Which statement accurately distinguishes a function from a relation?

• A function maps each element of set A to exactly one element in set B, while a relation maps to at least one. (correct)
• A relation is always one-to-one, but a function can be many-to-one.
• A function can map multiple elements from set A to the same element in set B, but a relation cannot.
• A relation maps each element of set A to exactly one element in set B, while a function maps to at least one.

In the context of functions, what is a 'domain'?

• The set of all possible output values.
• The graphical representation of a function.
• The rule that associates elements between two sets.
• The set of all possible input values. (correct)

Which of the following best describes a 'one-to-one function'?

• At least one element in the domain maps to multiple elements in the range.
• Multiple elements in the domain map to the same element in the range.
• Each element in the domain maps to a unique element in the range. (correct)
• Every vertical line intersects the graph more than once.

What graphical test is used to determine if a relation is a function?

Vertical Line Test (C)

If a vertical line intersects a graph more than once, what can be concluded about the relation?

It is not a function. (B)

What is the defining characteristic of a 'many-to-one function'?

Multiple elements of the domain map to the same element of the range. (C)

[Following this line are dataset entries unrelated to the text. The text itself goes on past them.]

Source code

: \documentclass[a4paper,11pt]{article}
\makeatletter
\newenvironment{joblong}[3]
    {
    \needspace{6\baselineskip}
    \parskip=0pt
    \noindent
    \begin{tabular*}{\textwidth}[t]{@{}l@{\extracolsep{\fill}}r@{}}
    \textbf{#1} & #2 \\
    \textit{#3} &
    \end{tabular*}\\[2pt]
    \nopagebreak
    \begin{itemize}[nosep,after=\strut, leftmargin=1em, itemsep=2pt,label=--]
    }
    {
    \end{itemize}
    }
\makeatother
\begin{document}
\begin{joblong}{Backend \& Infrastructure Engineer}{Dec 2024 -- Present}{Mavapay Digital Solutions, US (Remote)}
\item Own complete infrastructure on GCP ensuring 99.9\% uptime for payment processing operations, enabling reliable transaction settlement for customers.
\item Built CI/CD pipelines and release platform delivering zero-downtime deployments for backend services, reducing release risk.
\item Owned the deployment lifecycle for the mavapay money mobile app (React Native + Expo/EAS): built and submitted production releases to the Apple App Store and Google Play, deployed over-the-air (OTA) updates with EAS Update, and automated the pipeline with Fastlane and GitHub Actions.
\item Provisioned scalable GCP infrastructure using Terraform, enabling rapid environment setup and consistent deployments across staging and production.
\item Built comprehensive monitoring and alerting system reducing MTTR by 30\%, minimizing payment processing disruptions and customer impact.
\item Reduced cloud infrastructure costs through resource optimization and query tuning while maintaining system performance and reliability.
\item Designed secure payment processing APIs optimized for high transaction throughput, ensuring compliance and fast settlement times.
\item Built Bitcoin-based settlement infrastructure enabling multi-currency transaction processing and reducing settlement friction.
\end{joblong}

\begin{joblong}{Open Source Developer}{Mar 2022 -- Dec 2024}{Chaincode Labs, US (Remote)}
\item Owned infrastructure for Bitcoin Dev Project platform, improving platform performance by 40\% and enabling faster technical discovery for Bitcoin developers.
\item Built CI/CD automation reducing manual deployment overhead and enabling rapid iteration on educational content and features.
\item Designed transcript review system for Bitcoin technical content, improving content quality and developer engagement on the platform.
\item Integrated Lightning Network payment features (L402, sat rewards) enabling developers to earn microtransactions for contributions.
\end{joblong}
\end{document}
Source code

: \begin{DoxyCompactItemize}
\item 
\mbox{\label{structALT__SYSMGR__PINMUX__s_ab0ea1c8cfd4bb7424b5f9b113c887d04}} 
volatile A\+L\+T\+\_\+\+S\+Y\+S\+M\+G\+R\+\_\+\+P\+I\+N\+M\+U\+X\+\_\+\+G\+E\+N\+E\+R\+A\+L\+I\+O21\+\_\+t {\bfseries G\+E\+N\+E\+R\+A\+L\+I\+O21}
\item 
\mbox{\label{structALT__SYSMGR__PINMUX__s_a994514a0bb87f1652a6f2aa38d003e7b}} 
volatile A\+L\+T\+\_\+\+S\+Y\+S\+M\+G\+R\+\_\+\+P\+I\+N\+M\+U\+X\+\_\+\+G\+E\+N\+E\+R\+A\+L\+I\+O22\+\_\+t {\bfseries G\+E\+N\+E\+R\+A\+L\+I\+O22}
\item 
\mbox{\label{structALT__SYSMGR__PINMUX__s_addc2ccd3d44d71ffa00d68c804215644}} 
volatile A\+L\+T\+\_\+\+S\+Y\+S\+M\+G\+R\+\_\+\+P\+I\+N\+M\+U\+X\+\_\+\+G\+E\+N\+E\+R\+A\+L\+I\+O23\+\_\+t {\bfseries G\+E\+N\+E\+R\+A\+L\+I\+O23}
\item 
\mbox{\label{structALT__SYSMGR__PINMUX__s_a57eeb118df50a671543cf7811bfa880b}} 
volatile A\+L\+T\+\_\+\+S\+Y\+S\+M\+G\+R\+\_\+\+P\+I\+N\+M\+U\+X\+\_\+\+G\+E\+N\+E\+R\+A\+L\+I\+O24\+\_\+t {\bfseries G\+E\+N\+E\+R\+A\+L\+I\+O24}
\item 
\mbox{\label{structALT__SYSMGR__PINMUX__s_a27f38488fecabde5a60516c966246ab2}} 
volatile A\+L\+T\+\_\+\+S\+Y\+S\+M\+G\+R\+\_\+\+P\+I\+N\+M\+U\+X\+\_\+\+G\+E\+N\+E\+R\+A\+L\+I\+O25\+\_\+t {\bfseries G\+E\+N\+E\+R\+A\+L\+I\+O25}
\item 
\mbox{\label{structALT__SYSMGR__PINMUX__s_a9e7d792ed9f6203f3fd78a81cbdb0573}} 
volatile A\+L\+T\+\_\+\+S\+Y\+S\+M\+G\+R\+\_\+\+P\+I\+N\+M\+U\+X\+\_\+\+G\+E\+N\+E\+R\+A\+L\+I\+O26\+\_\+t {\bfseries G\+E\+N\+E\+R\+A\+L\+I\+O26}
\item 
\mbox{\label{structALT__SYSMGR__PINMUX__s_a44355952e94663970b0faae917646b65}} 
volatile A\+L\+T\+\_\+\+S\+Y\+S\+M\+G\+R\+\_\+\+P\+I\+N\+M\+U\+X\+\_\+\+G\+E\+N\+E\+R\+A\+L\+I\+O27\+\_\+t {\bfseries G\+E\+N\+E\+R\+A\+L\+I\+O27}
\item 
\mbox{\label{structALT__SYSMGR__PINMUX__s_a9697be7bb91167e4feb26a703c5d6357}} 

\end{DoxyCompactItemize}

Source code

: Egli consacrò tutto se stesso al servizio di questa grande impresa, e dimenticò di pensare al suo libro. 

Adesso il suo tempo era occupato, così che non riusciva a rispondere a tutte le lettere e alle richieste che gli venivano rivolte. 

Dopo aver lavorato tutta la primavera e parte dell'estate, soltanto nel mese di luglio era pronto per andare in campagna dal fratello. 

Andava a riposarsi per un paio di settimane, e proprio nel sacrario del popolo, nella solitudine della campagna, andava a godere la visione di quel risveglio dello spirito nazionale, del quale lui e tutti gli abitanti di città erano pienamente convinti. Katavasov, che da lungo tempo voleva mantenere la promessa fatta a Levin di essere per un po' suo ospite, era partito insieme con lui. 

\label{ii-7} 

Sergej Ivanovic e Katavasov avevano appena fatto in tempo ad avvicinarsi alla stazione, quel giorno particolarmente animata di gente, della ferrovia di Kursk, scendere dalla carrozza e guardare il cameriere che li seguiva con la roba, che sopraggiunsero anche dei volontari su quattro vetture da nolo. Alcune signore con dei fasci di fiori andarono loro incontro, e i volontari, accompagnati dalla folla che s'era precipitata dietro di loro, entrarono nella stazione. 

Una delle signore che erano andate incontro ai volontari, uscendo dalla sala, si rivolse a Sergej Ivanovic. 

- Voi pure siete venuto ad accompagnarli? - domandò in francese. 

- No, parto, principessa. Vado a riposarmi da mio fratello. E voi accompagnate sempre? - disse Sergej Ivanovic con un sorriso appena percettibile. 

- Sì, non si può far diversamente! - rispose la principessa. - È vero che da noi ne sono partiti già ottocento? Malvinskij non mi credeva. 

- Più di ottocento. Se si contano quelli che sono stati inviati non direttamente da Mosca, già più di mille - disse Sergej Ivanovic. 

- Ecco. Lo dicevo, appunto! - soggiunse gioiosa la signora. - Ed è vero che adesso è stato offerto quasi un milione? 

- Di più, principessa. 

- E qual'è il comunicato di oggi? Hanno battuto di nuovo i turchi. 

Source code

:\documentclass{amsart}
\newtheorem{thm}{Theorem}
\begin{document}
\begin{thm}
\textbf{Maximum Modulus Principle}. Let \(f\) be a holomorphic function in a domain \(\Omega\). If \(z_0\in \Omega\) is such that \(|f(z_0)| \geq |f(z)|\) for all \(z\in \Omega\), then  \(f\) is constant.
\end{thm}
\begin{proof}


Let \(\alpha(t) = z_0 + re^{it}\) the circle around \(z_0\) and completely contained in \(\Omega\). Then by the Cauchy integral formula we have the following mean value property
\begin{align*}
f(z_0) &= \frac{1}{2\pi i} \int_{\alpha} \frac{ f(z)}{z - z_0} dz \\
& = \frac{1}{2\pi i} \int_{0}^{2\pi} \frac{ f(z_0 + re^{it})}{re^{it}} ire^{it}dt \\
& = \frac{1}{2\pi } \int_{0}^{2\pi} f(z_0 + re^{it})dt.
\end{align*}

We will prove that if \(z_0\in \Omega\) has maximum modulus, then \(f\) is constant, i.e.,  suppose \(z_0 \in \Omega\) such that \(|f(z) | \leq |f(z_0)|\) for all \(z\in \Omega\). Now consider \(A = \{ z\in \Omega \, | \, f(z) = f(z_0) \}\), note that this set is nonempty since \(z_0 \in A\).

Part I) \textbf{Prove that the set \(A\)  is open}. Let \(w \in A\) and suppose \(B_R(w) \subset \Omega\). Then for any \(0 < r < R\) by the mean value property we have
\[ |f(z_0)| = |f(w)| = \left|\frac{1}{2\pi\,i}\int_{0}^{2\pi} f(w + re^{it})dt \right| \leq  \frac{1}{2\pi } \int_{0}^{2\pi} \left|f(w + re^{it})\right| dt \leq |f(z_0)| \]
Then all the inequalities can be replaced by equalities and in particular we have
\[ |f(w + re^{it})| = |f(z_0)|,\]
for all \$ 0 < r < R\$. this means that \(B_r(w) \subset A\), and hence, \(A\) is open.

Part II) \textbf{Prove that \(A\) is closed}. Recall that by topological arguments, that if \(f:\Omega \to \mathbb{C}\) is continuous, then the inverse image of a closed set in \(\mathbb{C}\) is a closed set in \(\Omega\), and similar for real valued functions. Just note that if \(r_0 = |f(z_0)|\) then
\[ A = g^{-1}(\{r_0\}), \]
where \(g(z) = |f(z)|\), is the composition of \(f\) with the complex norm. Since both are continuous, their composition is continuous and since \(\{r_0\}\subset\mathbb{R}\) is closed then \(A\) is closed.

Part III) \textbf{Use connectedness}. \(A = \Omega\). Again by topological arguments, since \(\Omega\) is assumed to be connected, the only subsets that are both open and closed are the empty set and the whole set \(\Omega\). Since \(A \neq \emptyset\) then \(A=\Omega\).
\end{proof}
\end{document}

Which of the following is true about the inverse of a function $f(x)$ denoted as $f^{-1}(x)$?

$f^{-1}(f(x)) = x$ for every $x$ in the domain of $f$. (A)

For a function to have an inverse that is also a function, what property must it possess?

It must be a one-to-one function. (D)

Graphically, how are a function and its inverse related?

They are symmetrical about the line $y = x$. (A)

What is the first step in finding the inverse of a function given by $y = f(x)$?

Interchange $x$ and $y$. (B)

To determine if a function has an inverse function, which graphical test is used?

Horizontal Line Test (D)

What does it mean if a horizontal line intersects the graph of a function more than once?

The function is many-to-one and its inverse is not a function. (D)

Given a linear function $f(x) = ax + q$, what is the general form of its inverse function $f^{-1}(x)$?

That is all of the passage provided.